Write out the listing below from the line containing "v(t) \cdot \cos(\theta(t))$$" to its last line, unaltered, ends included.
##### Given entries #####
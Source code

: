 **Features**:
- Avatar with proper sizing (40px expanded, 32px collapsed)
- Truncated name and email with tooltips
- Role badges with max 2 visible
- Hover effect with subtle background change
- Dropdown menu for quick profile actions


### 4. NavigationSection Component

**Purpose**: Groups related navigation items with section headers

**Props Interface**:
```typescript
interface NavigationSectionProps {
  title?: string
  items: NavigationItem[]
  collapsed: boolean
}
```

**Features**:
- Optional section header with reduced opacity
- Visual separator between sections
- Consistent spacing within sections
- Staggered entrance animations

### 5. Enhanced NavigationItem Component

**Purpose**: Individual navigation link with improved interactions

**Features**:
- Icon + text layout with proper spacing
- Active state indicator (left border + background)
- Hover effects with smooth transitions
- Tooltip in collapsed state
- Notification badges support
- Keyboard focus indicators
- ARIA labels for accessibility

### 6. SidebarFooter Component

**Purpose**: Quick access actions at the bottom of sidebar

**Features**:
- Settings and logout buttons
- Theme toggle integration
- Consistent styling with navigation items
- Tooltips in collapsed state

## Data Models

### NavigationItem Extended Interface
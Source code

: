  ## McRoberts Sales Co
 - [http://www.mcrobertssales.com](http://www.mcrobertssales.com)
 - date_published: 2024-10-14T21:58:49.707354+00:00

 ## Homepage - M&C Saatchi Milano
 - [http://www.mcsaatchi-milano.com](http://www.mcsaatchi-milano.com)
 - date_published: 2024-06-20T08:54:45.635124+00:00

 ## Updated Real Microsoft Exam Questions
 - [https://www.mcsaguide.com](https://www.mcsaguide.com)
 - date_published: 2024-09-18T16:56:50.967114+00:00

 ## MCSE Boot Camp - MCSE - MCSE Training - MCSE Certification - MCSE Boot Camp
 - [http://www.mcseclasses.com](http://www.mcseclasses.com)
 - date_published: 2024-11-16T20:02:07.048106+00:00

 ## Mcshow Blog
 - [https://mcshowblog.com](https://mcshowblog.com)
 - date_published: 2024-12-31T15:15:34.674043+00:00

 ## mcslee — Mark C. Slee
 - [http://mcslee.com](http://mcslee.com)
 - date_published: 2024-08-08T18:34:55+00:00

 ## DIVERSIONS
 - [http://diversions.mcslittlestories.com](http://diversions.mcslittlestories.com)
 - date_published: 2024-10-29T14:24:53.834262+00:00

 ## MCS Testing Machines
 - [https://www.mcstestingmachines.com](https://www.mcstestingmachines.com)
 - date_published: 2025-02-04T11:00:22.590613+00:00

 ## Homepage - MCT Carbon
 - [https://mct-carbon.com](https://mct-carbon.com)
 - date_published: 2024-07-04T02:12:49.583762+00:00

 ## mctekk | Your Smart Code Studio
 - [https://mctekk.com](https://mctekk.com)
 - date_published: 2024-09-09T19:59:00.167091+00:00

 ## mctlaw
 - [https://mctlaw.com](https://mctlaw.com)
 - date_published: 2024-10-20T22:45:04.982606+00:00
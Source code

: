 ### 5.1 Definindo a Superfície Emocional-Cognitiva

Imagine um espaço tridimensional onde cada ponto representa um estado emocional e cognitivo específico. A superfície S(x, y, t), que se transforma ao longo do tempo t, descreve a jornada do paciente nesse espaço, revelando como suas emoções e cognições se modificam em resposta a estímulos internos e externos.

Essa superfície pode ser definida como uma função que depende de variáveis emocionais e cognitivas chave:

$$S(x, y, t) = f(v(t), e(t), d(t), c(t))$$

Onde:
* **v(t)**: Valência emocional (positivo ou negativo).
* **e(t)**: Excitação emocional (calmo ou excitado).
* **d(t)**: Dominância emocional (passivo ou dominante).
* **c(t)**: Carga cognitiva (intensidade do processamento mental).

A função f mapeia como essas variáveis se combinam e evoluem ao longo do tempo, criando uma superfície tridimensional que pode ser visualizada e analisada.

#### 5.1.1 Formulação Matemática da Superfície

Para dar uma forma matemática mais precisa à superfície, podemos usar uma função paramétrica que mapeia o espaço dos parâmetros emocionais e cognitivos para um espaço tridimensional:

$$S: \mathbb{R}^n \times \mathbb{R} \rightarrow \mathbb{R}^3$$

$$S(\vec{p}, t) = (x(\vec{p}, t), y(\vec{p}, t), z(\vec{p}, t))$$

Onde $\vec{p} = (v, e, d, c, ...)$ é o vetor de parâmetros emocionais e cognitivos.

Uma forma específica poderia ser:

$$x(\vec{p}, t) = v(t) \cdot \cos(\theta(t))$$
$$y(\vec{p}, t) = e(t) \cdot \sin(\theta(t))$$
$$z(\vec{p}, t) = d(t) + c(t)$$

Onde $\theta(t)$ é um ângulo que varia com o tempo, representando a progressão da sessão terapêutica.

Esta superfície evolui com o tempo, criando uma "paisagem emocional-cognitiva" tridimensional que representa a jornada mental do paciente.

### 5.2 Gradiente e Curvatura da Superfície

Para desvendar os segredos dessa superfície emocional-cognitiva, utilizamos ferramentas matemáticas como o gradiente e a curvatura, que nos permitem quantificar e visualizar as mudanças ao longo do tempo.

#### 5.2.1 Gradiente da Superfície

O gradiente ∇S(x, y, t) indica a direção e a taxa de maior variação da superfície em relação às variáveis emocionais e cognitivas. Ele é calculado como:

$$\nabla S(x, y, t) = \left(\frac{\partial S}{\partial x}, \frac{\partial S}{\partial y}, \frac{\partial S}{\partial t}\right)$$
#####
Answer to the problem:
$$x(\vec{p}, t) = v(t) \cdot \cos(\theta(t))$$
$$y(\vec{p}, t) = e(t) \cdot \sin(\theta(t))$$
$$z(\vec{p}, t) = d(t) + c(t)$$

Onde $\theta(t)$ é um ângulo que varia com o tempo, representando a progressão da sessão terapêutica.

Esta superfície evolui com o tempo, criando uma "paisagem emocional-cognitiva" tridimensional que representa a jornada mental do paciente.

### 5.2 Gradiente e Curvatura da Superfície

Para desvendar os segredos dessa superfície emocional-cognitiva, utilizamos ferramentas matemáticas como o gradiente e a curvatura, que nos permitem quantificar e visualizar as mudanças ao longo do tempo.

#### 5.2.1 Gradiente da Superfície

O gradiente ∇S(x, y, t) indica a direção e a taxa de maior variação da superfície em relação às variáveis emocionais e cognitivas. Ele é calculado como:

$$\nabla S(x, y, t) = \left(\frac{\partial S}{\partial x}, \frac{\partial S}{\partial y}, \frac{\partial S}{\partial t}\right)$$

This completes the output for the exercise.